This repo contains a python script that takes as input a relion star file (containing particles data from various mrc stack files) and combines them into a single mrcs stack file and reindexes the old star file with new ImageName column.
- Parsing the star file: The script reads the Relion star file format, which has a specific structure with data blocks and column headers.
- Extracting image references: It parses the image column (default: 'rlnImageName') which contains references in the format "000123@filename.mrc".
- Loading MRC files: Using the mrcfile library, it loads each referenced image in the correct order.

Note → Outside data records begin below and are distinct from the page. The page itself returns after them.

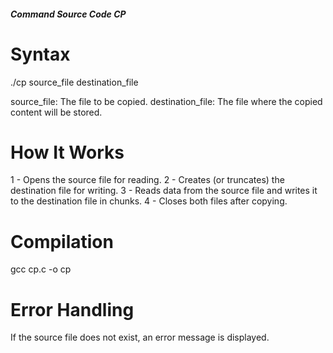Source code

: #####  Command Source Code CP
# Syntax 
./cp source_file destination_file

source_file: The file to be copied.
destination_file: The file where the copied content will be stored.

# How It Works
1 - Opens the source file for reading.
2 - Creates (or truncates) the destination file for writing.
3 - Reads data from the source file and writes it to the destination file in chunks.
4 - Closes both files after copying.

# Compilation
 gcc cp.c -o cp

# Error Handling
If the source file does not exist, an error message is displayed.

- Creating a combined stack: It concatenates all images into a single numpy array and saves it as a new MRC stack.
- Updating references: It rewrites the image column with new indices pointing to the combined stack.
python3 combine_mrc_stacks.py --star_file particles.star --input_dir ./mrc_files/ --output_stack combined.mrc --output_star updated.star- Using pandas for data handling: Provides a clean way to manipulate the star file data.
- Regular expressions for parsing: The most flexible way to extract indices and filenames from Relion's reference format.
- mrcfile library: This is a well maintained library specifically for MRC files that handles proper header information.
- Preserving original star file format: Rather than just outputting a basic star file, the script attempts to preserve the original format and just update the relevant column.
- In-memory processing: This approach loads all images into memory before saving. For very large datasets, you might need to modify this to process in batches.